**WHAT TO DO:**
From the data that follows, copy every line holding the string "Quick".

(GIVEN INFORMATION Opens)

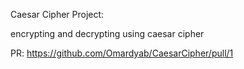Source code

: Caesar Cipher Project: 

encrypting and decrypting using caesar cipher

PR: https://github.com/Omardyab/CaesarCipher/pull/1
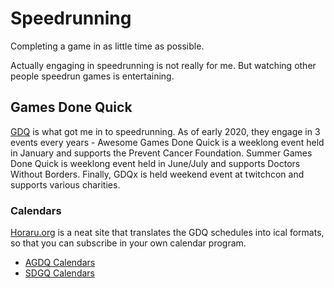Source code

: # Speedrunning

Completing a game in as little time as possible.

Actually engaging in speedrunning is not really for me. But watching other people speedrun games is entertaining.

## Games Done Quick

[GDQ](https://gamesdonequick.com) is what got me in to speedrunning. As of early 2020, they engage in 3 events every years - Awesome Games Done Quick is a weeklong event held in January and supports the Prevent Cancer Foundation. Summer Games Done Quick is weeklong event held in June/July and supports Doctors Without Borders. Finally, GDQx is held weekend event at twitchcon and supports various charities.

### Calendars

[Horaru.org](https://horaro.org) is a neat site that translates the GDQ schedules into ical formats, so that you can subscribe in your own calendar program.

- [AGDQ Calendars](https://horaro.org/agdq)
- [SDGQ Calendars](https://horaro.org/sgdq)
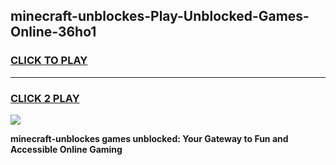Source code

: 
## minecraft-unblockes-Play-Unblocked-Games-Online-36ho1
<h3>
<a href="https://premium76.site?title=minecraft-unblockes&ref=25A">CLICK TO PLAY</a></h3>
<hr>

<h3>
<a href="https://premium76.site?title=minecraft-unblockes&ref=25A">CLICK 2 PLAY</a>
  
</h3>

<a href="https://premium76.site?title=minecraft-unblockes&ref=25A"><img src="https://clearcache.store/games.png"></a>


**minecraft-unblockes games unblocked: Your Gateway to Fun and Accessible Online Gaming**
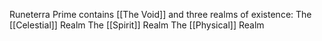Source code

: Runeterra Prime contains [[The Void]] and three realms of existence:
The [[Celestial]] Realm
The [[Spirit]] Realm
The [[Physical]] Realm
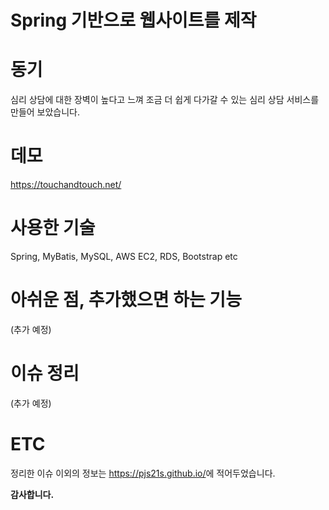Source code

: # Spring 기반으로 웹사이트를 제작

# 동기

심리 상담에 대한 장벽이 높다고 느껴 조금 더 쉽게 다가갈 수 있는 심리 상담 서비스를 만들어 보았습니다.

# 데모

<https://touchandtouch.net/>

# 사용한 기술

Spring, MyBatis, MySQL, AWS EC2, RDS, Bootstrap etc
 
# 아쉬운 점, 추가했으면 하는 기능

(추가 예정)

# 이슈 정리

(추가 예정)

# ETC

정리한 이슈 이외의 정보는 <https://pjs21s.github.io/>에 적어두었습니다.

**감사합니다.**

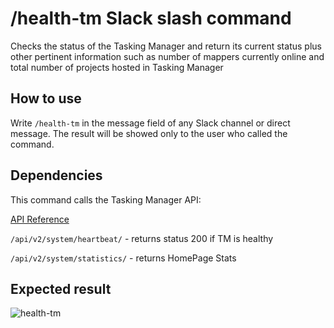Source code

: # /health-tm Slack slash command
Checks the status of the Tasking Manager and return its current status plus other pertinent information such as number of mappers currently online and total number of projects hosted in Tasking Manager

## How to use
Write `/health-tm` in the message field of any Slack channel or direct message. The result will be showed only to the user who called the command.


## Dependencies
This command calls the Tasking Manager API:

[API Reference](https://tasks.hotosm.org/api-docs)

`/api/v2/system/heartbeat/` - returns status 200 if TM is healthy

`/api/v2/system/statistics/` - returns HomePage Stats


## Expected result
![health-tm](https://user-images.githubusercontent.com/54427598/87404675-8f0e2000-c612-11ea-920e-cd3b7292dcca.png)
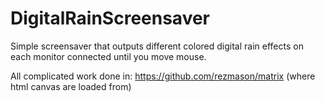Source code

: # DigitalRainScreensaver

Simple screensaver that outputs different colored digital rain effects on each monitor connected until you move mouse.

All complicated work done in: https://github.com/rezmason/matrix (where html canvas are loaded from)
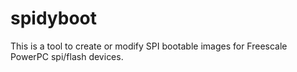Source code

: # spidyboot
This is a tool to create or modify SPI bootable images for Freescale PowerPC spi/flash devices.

(GIVEN INFORMATION Closes)
(GIVEN INFORMATION Opens)

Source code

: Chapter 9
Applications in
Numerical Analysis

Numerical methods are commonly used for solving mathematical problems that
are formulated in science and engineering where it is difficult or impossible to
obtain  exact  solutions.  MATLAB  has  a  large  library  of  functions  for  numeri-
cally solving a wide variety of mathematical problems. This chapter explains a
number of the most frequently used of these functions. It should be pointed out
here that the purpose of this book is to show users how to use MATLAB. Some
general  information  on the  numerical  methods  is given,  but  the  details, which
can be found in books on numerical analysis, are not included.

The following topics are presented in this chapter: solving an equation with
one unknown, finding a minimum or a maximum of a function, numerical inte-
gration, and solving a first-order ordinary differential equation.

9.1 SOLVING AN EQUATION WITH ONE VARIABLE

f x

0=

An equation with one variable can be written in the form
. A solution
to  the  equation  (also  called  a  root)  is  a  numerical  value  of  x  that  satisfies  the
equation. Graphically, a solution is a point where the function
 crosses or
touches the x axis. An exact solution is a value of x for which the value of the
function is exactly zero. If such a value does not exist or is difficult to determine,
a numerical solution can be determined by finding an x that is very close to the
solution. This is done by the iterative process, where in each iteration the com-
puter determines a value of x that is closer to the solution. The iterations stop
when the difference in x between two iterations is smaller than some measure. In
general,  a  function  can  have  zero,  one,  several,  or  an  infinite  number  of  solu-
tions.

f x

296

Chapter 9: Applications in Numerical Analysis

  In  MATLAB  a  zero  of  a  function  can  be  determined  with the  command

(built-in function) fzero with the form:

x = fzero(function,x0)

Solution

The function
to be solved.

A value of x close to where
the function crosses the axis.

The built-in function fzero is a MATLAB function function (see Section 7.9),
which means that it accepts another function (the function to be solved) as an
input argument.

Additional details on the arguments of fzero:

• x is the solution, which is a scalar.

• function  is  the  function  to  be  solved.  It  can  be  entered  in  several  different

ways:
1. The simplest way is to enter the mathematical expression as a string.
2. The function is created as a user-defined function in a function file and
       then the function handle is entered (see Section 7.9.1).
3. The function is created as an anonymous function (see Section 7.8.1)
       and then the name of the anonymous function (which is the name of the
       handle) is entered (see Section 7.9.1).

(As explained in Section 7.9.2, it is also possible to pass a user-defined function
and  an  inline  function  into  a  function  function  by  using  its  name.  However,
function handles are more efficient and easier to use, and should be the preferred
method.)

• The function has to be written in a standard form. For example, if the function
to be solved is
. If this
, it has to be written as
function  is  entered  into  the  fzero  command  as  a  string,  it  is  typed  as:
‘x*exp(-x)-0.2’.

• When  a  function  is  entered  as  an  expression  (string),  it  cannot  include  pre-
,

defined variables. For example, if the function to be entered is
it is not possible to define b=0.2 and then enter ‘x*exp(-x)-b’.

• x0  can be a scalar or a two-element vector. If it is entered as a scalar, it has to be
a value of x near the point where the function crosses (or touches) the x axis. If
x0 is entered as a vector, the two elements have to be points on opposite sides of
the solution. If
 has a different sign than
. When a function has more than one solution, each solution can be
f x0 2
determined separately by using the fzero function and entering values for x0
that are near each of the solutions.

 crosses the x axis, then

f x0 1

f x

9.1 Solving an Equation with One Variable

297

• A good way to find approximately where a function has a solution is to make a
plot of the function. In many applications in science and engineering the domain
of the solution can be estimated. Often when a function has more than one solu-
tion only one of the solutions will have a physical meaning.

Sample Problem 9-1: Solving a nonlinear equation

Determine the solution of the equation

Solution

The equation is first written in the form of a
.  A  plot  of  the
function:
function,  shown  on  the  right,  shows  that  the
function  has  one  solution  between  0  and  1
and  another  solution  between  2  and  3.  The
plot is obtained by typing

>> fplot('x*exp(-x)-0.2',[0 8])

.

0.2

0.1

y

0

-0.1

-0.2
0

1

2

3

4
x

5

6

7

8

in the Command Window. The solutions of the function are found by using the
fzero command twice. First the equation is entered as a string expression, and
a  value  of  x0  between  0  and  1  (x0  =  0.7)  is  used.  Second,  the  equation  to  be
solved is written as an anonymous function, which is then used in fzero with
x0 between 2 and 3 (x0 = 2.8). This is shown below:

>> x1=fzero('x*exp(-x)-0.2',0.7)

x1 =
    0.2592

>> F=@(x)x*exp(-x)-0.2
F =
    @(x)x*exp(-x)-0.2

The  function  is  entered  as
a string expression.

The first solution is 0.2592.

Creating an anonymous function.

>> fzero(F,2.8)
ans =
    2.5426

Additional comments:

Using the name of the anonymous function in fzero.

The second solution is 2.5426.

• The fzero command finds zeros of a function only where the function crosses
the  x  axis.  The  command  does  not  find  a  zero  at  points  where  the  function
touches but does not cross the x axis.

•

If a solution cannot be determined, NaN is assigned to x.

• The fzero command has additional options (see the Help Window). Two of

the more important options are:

(GIVEN INFORMATION Closes)
(GIVEN INFORMATION Opens)

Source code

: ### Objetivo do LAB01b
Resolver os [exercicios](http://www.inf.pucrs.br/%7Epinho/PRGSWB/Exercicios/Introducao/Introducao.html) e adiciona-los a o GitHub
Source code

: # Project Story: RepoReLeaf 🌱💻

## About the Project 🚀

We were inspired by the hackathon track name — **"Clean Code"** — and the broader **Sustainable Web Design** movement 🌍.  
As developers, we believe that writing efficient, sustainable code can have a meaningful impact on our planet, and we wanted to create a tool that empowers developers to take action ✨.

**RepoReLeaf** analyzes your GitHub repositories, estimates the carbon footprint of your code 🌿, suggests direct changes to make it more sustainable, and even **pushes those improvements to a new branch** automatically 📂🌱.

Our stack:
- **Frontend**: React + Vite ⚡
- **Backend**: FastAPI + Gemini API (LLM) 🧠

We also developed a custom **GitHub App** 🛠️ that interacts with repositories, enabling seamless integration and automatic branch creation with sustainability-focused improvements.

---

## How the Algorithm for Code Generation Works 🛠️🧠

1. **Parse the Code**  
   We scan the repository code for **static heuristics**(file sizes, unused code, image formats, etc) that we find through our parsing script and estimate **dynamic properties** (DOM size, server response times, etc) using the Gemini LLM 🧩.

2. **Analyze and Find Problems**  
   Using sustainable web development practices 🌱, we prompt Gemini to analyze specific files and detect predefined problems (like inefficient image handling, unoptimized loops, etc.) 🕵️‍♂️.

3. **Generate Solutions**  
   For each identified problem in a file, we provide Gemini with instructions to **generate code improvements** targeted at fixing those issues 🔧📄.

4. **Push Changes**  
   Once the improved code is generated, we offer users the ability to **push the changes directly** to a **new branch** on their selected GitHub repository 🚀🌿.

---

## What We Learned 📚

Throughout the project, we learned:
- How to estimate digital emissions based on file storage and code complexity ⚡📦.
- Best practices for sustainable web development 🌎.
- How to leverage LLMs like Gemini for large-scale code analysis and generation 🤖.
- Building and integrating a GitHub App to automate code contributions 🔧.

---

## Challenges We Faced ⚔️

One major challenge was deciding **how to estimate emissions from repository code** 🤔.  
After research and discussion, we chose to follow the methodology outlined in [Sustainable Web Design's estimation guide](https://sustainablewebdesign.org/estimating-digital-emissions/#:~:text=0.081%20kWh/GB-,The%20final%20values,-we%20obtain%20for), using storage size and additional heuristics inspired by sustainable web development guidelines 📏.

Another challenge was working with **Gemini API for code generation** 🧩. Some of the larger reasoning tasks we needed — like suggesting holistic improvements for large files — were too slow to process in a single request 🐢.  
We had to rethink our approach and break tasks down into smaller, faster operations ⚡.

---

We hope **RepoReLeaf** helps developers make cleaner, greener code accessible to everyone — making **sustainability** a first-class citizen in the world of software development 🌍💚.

(GIVEN INFORMATION Closes)

**EXERCISE OUTPUT:**
## Games Done Quick
[GDQ](https://gamesdonequick.com) is what got me in to speedrunning. As of early 2020, they engage in 3 events every years - Awesome Games Done Quick is a weeklong event held in January and supports the Prevent Cancer Foundation. Summer Games Done Quick is weeklong event held in June/July and supports Doctors Without Borders. Finally, GDQx is held weekend event at twitchcon and supports various charities.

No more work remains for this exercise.